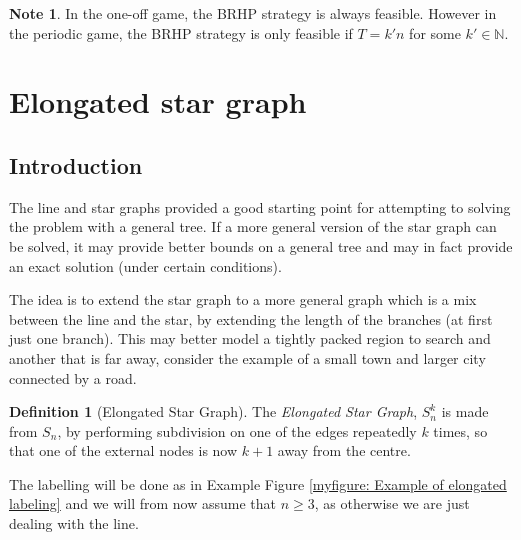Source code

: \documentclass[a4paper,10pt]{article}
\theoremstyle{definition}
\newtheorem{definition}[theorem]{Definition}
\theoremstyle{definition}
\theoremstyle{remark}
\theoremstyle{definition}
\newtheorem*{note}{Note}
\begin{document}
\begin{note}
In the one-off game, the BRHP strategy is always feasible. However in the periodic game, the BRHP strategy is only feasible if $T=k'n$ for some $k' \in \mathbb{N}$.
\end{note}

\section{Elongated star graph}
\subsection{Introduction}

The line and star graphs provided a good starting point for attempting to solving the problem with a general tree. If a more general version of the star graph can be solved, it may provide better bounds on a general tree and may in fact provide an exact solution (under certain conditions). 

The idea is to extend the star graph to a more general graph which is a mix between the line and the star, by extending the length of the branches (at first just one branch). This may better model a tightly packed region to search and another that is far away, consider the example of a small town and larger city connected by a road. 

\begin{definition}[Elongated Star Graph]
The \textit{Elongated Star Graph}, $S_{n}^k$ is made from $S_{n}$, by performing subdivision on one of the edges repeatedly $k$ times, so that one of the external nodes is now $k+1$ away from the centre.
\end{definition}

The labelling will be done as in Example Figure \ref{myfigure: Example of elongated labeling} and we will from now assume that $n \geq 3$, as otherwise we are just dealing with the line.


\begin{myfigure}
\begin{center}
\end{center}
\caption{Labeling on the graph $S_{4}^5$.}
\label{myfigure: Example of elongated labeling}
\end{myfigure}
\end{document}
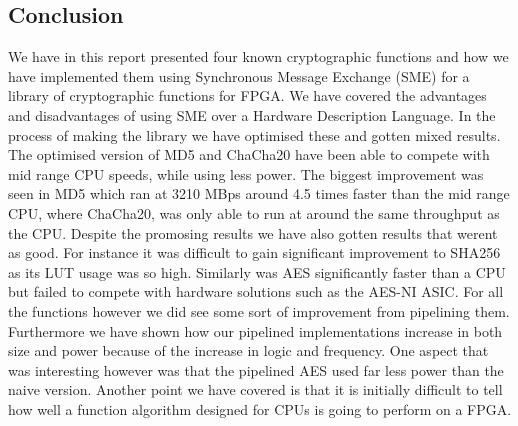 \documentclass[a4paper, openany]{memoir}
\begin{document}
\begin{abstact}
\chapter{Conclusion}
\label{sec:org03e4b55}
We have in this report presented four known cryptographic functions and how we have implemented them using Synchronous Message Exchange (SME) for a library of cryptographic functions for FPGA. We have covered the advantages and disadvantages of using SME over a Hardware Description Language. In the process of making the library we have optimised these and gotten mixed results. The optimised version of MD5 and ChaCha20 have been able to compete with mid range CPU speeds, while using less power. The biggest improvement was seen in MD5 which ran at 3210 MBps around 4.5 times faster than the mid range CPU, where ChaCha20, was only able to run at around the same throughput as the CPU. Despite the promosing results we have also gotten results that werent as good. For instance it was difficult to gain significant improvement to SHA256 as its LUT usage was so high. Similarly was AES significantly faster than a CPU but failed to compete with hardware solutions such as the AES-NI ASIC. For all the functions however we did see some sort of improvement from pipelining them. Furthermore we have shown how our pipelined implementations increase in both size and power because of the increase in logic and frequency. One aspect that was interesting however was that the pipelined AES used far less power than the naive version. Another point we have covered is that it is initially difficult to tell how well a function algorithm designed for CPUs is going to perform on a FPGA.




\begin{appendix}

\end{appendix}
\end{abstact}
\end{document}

* [Task description]
Your answer must be the records above, word for word, with every picture left out.

* [Finished exercise]
Source code

: \documentclass[a4paper,10pt]{article}
\theoremstyle{definition}
\newtheorem{definition}[theorem]{Definition}
\theoremstyle{definition}
\theoremstyle{remark}
\theoremstyle{definition}
\newtheorem*{note}{Note}
\begin{document}
\begin{note}
In the one-off game, the BRHP strategy is always feasible. However in the periodic game, the BRHP strategy is only feasible if $T=k'n$ for some $k' \in \mathbb{N}$.
\end{note}

\section{Elongated star graph}
\subsection{Introduction}

The line and star graphs provided a good starting point for attempting to solving the problem with a general tree. If a more general version of the star graph can be solved, it may provide better bounds on a general tree and may in fact provide an exact solution (under certain conditions). 

The idea is to extend the star graph to a more general graph which is a mix between the line and the star, by extending the length of the branches (at first just one branch). This may better model a tightly packed region to search and another that is far away, consider the example of a small town and larger city connected by a road. 

\begin{definition}[Elongated Star Graph]
The \textit{Elongated Star Graph}, $S_{n}^k$ is made from $S_{n}$, by performing subdivision on one of the edges repeatedly $k$ times, so that one of the external nodes is now $k+1$ away from the centre.
\end{definition}

The labelling will be done as in Example Figure \ref{myfigure: Example of elongated labeling} and we will from now assume that $n \geq 3$, as otherwise we are just dealing with the line.


\begin{myfigure}
\begin{center}
\end{center}
\caption{Labeling on the graph $S_{4}^5$.}
\label{myfigure: Example of elongated labeling}
\end{myfigure}
\end{document}
 \documentclass[a4paper, openany]{memoir}
\begin{document}
\begin{abstact}
\chapter{Conclusion}
\label{sec:org03e4b55}
We have in this report presented four known cryptographic functions and how we have implemented them using Synchronous Message Exchange (SME) for a library of cryptographic functions for FPGA. We have covered the advantages and disadvantages of using SME over a Hardware Description Language. In the process of making the library we have optimised these and gotten mixed results. The optimised version of MD5 and ChaCha20 have been able to compete with mid range CPU speeds, while using less power. The biggest improvement was seen in MD5 which ran at 3210 MBps around 4.5 times faster than the mid range CPU, where ChaCha20, was only able to run at around the same throughput as the CPU. Despite the promosing results we have also gotten results that werent as good. For instance it was difficult to gain significant improvement to SHA256 as its LUT usage was so high. Similarly was AES significantly faster than a CPU but failed to compete with hardware solutions such as the AES-NI ASIC. For all the functions however we did see some sort of improvement from pipelining them. Furthermore we have shown how our pipelined implementations increase in both size and power because of the increase in logic and frequency. One aspect that was interesting however was that the pipelined AES used far less power than the naive version. Another point we have covered is that it is initially difficult to tell how well a function algorithm designed for CPUs is going to perform on a FPGA.




\begin{appendix}

\end{appendix}
\end{abstact}
\end{document}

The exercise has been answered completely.